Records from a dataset

----------------

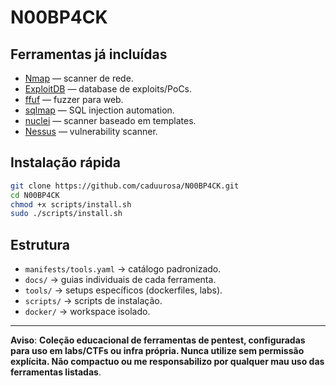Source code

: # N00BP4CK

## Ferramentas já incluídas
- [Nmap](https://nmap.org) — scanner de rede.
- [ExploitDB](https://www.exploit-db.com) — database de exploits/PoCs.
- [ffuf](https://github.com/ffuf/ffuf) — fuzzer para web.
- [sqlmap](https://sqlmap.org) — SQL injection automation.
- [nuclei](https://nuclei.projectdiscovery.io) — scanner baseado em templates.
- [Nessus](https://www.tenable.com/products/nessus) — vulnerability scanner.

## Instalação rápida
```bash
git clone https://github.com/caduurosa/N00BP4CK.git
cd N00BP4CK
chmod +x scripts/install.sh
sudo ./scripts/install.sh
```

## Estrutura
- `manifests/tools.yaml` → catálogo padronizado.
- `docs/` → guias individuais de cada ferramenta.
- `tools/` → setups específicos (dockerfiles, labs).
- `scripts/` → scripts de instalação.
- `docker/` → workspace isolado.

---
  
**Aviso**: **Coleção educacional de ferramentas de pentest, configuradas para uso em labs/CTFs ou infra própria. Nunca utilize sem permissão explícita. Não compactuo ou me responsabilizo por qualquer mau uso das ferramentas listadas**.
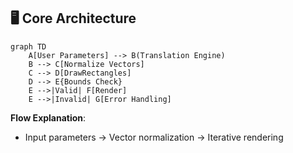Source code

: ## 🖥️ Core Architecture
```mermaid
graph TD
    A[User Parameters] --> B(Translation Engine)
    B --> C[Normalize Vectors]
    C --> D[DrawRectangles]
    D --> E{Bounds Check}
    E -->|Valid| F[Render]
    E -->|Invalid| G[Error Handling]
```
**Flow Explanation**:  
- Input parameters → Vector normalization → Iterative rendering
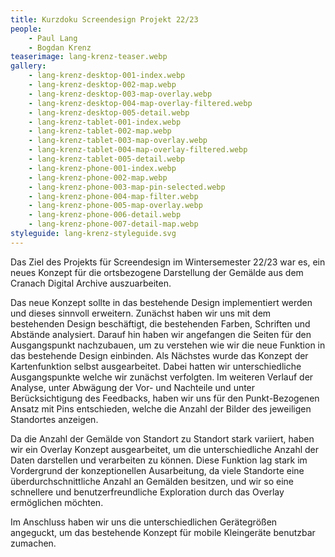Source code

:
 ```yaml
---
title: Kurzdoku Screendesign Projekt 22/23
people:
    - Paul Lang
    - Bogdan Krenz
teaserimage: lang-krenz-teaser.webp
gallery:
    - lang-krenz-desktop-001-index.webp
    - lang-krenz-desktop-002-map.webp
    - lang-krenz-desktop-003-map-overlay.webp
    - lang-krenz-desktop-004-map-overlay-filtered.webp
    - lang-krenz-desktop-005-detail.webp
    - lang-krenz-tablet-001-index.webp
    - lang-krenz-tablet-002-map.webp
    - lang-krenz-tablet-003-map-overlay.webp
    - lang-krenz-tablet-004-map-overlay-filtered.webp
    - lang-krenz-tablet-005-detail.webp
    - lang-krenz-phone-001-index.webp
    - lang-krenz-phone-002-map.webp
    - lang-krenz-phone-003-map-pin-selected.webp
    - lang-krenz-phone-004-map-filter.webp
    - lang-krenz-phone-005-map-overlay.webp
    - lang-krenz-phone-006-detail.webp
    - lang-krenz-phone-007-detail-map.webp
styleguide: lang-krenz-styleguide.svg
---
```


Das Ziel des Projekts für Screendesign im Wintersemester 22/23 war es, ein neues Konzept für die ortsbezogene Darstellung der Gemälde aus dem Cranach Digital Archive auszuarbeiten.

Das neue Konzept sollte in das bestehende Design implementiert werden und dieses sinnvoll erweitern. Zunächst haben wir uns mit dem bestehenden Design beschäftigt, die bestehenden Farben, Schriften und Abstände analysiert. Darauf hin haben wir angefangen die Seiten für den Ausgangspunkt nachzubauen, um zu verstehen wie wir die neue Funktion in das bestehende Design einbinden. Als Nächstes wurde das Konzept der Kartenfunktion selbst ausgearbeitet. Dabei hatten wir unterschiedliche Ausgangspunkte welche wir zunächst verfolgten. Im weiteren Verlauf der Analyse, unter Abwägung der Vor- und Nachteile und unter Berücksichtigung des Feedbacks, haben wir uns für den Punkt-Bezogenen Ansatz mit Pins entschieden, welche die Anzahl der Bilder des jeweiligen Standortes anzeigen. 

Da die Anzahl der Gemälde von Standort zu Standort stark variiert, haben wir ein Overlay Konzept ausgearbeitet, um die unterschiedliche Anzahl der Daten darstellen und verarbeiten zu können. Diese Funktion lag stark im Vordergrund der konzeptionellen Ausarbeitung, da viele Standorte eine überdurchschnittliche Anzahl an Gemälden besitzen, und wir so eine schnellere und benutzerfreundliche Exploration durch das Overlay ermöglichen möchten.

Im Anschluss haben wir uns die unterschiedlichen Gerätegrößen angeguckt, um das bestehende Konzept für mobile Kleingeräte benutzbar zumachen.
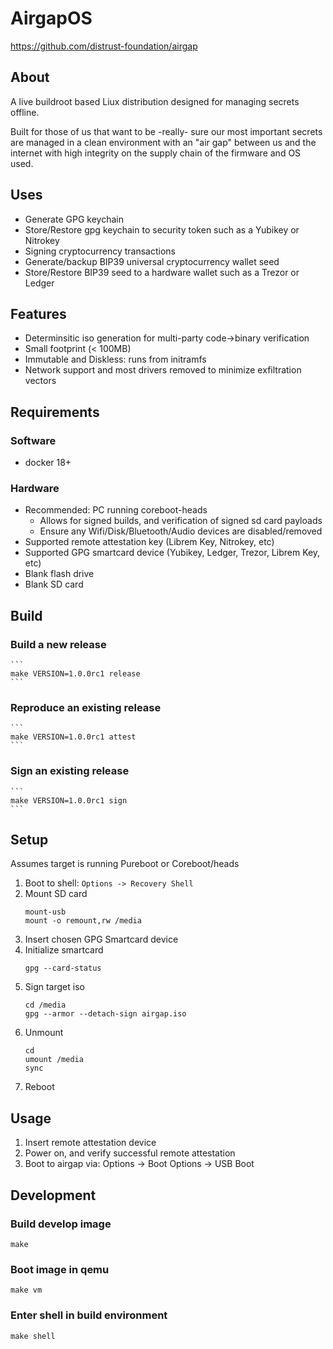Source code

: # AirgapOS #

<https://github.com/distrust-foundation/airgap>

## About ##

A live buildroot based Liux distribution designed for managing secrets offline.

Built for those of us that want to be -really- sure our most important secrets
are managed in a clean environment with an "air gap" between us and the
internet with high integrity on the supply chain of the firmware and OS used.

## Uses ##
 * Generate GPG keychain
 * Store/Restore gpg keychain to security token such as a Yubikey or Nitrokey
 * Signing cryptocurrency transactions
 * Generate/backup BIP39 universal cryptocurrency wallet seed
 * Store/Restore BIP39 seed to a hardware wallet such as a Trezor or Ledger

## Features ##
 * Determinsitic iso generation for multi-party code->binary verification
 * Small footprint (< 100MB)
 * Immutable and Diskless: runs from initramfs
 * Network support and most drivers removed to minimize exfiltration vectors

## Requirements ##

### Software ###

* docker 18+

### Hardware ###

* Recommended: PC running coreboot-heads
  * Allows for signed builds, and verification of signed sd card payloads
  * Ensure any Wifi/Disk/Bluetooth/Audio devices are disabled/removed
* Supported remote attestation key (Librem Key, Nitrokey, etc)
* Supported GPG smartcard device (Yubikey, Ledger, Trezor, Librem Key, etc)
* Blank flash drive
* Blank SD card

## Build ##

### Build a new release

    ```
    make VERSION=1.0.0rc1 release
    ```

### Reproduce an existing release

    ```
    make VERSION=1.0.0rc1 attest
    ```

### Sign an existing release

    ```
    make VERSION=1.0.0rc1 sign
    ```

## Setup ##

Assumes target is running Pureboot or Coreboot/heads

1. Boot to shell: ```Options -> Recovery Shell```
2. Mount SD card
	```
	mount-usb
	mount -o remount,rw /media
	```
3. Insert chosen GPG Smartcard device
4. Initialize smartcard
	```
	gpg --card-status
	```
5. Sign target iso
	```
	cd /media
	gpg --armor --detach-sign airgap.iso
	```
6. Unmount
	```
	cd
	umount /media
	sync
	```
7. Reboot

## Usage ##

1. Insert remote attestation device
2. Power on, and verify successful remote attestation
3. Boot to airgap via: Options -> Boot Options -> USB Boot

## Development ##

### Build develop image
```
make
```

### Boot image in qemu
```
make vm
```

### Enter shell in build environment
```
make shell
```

----------------

* [Instructions to follow]
Check each line of the entries for the string "heads". Copy the lines that have it.

* [Solution]
* Recommended: PC running coreboot-heads
Assumes target is running Pureboot or Coreboot/heads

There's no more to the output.